PROVIDED RECORDS:
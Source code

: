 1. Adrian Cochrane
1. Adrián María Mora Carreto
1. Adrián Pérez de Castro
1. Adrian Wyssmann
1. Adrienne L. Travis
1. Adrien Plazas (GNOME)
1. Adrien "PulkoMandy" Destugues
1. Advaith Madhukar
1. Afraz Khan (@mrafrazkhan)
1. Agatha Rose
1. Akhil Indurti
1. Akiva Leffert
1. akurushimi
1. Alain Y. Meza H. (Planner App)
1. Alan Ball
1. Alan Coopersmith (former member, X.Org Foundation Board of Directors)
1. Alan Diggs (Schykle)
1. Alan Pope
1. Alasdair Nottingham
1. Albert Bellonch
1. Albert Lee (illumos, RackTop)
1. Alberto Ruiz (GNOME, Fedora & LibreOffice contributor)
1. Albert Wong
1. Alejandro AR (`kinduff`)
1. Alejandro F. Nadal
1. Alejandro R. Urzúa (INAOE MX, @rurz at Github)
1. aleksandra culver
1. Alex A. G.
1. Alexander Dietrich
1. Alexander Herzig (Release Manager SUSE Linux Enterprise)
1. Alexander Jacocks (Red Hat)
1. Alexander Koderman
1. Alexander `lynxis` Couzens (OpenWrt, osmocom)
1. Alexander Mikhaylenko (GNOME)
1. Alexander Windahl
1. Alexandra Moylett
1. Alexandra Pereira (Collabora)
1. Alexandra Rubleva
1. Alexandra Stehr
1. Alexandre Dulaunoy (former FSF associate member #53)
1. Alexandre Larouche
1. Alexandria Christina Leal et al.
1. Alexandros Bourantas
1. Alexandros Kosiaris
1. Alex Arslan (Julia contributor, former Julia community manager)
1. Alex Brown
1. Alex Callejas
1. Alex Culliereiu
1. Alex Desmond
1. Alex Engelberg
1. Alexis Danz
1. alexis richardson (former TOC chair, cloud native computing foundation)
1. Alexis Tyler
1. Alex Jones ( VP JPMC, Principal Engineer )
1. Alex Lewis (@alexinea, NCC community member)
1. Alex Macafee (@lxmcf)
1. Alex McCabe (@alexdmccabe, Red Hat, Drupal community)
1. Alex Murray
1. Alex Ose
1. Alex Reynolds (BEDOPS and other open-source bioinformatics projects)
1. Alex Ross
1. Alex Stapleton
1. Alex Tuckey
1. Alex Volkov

REQUIRED WORK: Write all the entries again precisely as they were given.

RESULT OF THIS EXERCISE:
Source code

: 1. Adrian Cochrane
1. Adrián María Mora Carreto
1. Adrián Pérez de Castro
1. Adrian Wyssmann
1. Adrienne L. Travis
1. Adrien Plazas (GNOME)
1. Adrien "PulkoMandy" Destugues
1. Advaith Madhukar
1. Afraz Khan (@mrafrazkhan)
1. Agatha Rose
1. Akhil Indurti
1. Akiva Leffert
1. akurushimi
1. Alain Y. Meza H. (Planner App)
1. Alan Ball
1. Alan Coopersmith (former member, X.Org Foundation Board of Directors)
1. Alan Diggs (Schykle)
1. Alan Pope
1. Alasdair Nottingham
1. Albert Bellonch
1. Albert Lee (illumos, RackTop)
1. Alberto Ruiz (GNOME, Fedora & LibreOffice contributor)
1. Albert Wong
1. Alejandro AR (`kinduff`)
1. Alejandro F. Nadal
1. Alejandro R. Urzúa (INAOE MX, @rurz at Github)
1. aleksandra culver
1. Alex A. G.
1. Alexander Dietrich
1. Alexander Herzig (Release Manager SUSE Linux Enterprise)
1. Alexander Jacocks (Red Hat)
1. Alexander Koderman
1. Alexander `lynxis` Couzens (OpenWrt, osmocom)
1. Alexander Mikhaylenko (GNOME)
1. Alexander Windahl
1. Alexandra Moylett
1. Alexandra Pereira (Collabora)
1. Alexandra Rubleva
1. Alexandra Stehr
1. Alexandre Dulaunoy (former FSF associate member #53)
1. Alexandre Larouche
1. Alexandria Christina Leal et al.
1. Alexandros Bourantas
1. Alexandros Kosiaris
1. Alex Arslan (Julia contributor, former Julia community manager)
1. Alex Brown
1. Alex Callejas
1. Alex Culliereiu
1. Alex Desmond
1. Alex Engelberg
1. Alexis Danz
1. alexis richardson (former TOC chair, cloud native computing foundation)
1. Alexis Tyler
1. Alex Jones ( VP JPMC, Principal Engineer )
1. Alex Lewis (@alexinea, NCC community member)
1. Alex Macafee (@lxmcf)
1. Alex McCabe (@alexdmccabe, Red Hat, Drupal community)
1. Alex Murray
1. Alex Ose
1. Alex Reynolds (BEDOPS and other open-source bioinformatics projects)
1. Alex Ross
1. Alex Stapleton
1. Alex Tuckey
1. Alex Volkov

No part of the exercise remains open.